A majority of organizations are experiencing demographic shifts in their workforces, with the Baby Boomers starting to retire en masse, Millennials comprising an ever-larger percentage of staff, and Generation X-ers moving up the career ladder to take on positions requiring more expertise and judgment. In environments with few experts and many potential learners, experts and long-tenured employees need to be able to share their knowledge broadly and efficiently across the workforce. At the same time, less experienced colleagues need ways to ask questions, get information and advice, and solve problems collaboratively.

In 2013, member-based nonprofit APQC surveyed more than 100 organizations to learn what tools and approaches they use to surface experts within the workforce—and which achieve the best results. Some of the participating organizations reported having official expertise location programs managed by HR, knowledge management, or a technical center of excellence, but others rely on more piecemeal approaches with different tools supported by different groups. Regardless of the level of formality applied to expertise location, APQC recommends adhering to the following five guidelines to ensure employees have ready access to experts and knowledgeable people across large, dispersed organizations.

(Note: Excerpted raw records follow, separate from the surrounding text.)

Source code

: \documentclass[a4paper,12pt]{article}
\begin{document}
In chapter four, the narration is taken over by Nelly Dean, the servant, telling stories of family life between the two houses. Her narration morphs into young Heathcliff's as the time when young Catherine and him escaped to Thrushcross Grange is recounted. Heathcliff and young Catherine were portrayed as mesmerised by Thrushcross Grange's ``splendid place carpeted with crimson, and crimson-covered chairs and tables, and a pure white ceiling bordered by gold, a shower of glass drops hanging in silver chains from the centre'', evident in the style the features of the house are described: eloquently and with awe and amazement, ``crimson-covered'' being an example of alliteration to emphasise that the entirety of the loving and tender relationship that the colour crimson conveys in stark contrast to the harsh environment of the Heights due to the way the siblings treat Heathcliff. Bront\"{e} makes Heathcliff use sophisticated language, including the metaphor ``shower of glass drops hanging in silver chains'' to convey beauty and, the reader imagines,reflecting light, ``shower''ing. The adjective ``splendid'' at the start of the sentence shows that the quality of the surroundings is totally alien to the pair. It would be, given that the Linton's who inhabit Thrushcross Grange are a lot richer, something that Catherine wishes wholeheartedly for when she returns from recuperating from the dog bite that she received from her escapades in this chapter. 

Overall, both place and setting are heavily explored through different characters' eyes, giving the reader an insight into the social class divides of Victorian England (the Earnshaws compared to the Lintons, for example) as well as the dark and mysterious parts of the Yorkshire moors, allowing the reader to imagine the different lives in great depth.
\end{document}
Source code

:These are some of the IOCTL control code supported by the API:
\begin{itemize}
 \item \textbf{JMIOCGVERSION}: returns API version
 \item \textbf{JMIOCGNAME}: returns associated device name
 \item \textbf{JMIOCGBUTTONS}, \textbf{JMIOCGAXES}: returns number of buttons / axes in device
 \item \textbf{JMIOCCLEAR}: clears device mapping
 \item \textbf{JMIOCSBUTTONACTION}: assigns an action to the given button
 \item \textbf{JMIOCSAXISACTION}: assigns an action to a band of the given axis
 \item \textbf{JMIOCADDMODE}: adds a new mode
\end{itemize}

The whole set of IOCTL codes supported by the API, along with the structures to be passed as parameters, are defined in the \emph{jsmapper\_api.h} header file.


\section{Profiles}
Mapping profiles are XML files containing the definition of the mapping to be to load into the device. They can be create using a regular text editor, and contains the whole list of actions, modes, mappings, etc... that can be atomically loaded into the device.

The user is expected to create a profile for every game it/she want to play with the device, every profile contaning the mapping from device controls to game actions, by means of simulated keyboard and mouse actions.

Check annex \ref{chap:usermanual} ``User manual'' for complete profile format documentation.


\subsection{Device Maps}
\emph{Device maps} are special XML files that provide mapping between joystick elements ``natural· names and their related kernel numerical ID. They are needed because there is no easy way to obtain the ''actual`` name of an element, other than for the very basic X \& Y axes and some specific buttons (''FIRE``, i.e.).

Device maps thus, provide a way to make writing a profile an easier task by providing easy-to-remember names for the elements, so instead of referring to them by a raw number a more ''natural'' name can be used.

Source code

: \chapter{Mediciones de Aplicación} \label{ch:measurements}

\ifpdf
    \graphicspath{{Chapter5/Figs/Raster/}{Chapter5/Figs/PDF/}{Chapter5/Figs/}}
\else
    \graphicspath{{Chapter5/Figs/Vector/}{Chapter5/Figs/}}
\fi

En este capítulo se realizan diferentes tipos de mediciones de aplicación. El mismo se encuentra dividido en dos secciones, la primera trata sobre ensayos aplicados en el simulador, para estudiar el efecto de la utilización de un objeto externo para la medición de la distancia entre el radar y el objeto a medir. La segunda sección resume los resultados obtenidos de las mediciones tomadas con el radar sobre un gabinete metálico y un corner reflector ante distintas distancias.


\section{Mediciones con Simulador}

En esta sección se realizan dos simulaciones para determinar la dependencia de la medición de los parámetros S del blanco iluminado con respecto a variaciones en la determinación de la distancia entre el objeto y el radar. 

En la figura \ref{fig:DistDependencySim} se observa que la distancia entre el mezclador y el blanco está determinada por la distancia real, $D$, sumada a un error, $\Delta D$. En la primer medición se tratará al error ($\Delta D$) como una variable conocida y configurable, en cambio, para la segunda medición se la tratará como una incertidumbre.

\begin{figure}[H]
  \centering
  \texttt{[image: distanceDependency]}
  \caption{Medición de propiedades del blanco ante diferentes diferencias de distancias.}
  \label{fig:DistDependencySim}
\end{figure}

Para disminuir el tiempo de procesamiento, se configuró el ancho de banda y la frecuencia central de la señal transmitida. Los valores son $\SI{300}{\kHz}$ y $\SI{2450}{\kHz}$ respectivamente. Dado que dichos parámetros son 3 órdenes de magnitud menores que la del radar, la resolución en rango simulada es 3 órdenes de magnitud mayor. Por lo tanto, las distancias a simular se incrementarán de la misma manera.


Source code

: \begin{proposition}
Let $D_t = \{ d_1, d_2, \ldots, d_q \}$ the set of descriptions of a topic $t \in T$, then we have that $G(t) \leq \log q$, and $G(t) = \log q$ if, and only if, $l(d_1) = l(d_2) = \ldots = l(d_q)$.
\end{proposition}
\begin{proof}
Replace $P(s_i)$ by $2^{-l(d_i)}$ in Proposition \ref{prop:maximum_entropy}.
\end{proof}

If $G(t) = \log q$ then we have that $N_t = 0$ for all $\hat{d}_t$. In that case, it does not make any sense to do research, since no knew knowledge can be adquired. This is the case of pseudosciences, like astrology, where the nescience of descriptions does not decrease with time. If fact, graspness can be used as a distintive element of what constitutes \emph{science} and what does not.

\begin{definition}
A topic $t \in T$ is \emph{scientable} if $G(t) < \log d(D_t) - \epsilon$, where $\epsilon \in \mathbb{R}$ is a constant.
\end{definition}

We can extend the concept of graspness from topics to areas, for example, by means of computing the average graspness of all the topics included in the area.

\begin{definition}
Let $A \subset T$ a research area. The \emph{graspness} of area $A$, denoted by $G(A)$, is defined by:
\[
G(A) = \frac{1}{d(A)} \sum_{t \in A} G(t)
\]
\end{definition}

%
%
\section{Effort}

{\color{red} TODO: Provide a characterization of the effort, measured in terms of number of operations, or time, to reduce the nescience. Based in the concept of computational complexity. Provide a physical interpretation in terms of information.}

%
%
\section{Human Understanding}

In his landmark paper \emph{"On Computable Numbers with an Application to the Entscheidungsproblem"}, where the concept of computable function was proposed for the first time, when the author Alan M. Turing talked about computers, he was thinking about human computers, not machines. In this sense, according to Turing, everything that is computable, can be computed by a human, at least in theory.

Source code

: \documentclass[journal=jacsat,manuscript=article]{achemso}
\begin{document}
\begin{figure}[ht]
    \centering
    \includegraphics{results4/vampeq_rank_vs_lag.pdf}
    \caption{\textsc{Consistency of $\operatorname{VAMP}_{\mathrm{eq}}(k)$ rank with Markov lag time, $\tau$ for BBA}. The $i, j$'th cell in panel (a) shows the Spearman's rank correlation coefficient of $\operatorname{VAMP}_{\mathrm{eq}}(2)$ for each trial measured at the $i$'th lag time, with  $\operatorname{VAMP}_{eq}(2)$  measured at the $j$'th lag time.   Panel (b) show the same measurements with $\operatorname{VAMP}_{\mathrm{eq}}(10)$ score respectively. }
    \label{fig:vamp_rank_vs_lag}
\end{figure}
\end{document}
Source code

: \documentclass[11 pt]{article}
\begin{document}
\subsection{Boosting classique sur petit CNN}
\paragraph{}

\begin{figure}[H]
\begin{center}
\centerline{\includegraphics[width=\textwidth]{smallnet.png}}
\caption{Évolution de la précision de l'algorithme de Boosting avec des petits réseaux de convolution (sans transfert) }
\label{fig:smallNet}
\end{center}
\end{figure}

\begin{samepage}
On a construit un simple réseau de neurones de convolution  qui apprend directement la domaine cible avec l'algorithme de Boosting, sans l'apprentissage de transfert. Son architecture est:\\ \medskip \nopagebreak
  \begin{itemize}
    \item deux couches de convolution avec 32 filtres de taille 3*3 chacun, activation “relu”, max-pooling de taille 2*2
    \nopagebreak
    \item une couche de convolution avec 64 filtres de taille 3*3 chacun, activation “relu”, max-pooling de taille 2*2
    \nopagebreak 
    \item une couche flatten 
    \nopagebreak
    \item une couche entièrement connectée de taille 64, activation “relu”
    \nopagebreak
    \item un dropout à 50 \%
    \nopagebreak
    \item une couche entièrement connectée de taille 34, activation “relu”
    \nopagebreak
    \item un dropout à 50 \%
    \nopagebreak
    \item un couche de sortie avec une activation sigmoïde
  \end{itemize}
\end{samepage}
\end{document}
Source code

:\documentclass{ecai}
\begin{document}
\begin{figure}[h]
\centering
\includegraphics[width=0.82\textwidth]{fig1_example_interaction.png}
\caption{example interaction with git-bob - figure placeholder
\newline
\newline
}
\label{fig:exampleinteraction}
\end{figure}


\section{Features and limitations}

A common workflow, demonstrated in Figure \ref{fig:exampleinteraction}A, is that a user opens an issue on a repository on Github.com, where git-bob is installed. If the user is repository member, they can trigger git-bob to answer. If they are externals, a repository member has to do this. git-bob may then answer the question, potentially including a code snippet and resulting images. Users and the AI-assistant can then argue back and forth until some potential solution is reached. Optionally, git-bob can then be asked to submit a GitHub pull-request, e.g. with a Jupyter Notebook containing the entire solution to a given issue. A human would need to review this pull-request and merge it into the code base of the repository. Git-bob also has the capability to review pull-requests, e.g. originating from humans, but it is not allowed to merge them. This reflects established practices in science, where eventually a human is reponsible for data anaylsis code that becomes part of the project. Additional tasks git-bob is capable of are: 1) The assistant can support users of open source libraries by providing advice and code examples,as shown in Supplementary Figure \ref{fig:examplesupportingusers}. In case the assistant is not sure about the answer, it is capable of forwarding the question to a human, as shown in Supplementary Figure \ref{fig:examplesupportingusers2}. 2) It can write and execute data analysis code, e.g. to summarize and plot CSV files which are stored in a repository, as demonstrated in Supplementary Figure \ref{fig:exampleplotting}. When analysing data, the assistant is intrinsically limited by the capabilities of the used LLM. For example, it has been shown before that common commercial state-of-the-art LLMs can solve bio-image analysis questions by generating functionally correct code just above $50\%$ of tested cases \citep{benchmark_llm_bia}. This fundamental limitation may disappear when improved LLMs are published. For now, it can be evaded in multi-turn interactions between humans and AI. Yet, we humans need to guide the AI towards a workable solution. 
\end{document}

Combine employee profiles with communities, discussion forums and social networking

Among the tools and approaches that organizations use for expertise location, communities of practice, discussion boards, and LinkedIn-style employee profiles are the most popular, especially at organizations that consider themselves very effective at meeting their expertise location goals (Figure 1). Survey participants also rate these three approaches as the most valuable for expertise location. Overall, organizations tend to favor tools and approaches that combine access to experts with meaningful opportunities for communication, collaboration and networking.

Many firms also rely on blogs, wikis and social networking to surface experts and knowledgeable people, but these tools complement, rather than replace, the three core approaches mentioned above. A relatively low percentage of organizations use microblogging for expertise location, though other APQC research suggests that tools like Yammer are slowly catching on.